At this stage Mary was almost ready to streak past me at something like the full speed of the moped – probably about 30 mph. I was standing in the middle of the road, and I reached out to try and help as she whizzed past. It was futile, but what could I do? All that happened was the tiniest touch of the index finger of my right hand, brushing against her arm. That was it, but something did happen. It felt strange. It was like a transfer of energy or insight or wisdom. That tiniest touch was more than just a touch.
Immediately, the engine began to slow down. Mary had turned down the throttle.“Hit the brakes”, I yelled, since even while decelerating, Bailey Line Road would end soon with those boulders. She continued to slow down. Panic morphed into relief with a tinge of anger. “What happened?” I yelled, panting, as I ran up to the moped. “Did the throttle stick?” I grabbed the handle grip before she could answer, testing it for myself. It worked perfectly. Every time you let go, spring pressure brought it back to idel. “The throttle’s fine, so what happened? Why couldn’t you stop?”
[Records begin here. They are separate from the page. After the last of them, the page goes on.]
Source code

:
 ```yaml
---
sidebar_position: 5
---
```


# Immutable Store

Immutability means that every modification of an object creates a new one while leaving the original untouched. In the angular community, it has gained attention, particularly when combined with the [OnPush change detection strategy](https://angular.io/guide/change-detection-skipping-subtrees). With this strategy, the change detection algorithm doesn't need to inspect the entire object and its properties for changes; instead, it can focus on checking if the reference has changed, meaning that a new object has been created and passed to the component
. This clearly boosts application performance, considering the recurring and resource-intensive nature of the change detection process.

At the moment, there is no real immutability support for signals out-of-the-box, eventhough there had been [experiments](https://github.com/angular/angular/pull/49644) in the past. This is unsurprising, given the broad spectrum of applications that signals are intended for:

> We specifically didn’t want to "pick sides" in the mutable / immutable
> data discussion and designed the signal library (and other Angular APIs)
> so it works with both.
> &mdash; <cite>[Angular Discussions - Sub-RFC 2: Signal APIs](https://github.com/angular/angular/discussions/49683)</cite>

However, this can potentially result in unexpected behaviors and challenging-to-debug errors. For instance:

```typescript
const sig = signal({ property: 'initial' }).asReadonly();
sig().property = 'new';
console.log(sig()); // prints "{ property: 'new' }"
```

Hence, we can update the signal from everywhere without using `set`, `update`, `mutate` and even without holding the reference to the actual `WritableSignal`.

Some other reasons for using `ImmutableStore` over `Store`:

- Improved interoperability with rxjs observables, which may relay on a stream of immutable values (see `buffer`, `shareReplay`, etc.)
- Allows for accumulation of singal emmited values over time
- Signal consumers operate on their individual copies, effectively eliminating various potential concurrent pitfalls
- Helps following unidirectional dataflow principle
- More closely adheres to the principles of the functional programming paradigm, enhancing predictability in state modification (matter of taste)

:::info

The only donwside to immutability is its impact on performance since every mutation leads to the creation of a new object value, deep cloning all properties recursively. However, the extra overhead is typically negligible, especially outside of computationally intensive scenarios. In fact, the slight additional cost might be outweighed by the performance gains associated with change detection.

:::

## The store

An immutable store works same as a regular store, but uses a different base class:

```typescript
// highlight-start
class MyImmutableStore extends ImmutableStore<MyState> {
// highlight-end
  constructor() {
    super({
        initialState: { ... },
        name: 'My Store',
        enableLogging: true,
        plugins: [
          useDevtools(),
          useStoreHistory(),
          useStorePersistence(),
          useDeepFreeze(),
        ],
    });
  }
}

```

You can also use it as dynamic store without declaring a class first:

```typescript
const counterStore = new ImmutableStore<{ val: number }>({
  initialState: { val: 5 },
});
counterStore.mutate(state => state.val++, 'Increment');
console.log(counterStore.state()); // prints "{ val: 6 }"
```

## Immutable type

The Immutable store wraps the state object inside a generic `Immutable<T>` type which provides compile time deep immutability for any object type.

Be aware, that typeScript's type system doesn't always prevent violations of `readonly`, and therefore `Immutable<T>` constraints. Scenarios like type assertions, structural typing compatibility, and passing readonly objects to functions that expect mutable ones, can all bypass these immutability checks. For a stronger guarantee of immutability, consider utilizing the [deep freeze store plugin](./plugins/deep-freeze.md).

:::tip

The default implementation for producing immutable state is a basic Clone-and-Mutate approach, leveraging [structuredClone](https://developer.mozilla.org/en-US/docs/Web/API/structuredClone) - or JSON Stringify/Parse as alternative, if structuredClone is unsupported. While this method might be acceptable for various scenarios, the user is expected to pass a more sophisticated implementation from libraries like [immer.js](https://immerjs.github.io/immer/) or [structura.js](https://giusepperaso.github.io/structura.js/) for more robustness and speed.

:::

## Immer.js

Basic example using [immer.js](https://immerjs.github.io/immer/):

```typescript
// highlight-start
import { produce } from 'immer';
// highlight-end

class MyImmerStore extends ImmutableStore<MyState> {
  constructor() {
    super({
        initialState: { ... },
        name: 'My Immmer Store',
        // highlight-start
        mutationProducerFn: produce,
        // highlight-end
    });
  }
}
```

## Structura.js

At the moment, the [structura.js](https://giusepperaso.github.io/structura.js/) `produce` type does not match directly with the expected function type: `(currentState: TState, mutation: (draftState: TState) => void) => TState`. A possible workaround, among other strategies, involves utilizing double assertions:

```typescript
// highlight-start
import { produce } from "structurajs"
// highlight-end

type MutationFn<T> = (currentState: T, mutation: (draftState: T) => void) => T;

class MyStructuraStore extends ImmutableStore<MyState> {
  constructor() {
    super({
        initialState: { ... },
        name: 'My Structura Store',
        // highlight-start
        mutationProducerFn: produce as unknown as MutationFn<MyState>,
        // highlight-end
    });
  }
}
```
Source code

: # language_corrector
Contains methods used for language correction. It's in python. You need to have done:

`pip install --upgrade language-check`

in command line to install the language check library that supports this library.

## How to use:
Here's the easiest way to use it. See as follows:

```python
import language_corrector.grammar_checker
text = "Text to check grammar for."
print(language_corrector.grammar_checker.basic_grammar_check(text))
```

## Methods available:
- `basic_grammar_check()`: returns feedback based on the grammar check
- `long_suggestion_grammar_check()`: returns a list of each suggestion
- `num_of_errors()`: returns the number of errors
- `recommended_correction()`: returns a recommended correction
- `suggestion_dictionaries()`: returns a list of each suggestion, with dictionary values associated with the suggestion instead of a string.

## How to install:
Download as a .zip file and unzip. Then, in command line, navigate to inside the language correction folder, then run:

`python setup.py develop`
Mary had no explanation. She still doesn’t. Near as I can tell, she gave the moped too much gas at first on that last run and got scared enough that she forgot how to throttle back. Panic clouded what she’d learned for the first time about throttles and motorcycles a few minutes earlier, and mounting speed made things worse. The rest was helplessness of the kind that should keep all of us humble and aware of one big thing. Human beings are fragile, and none of us are ever very far from an abrupt end.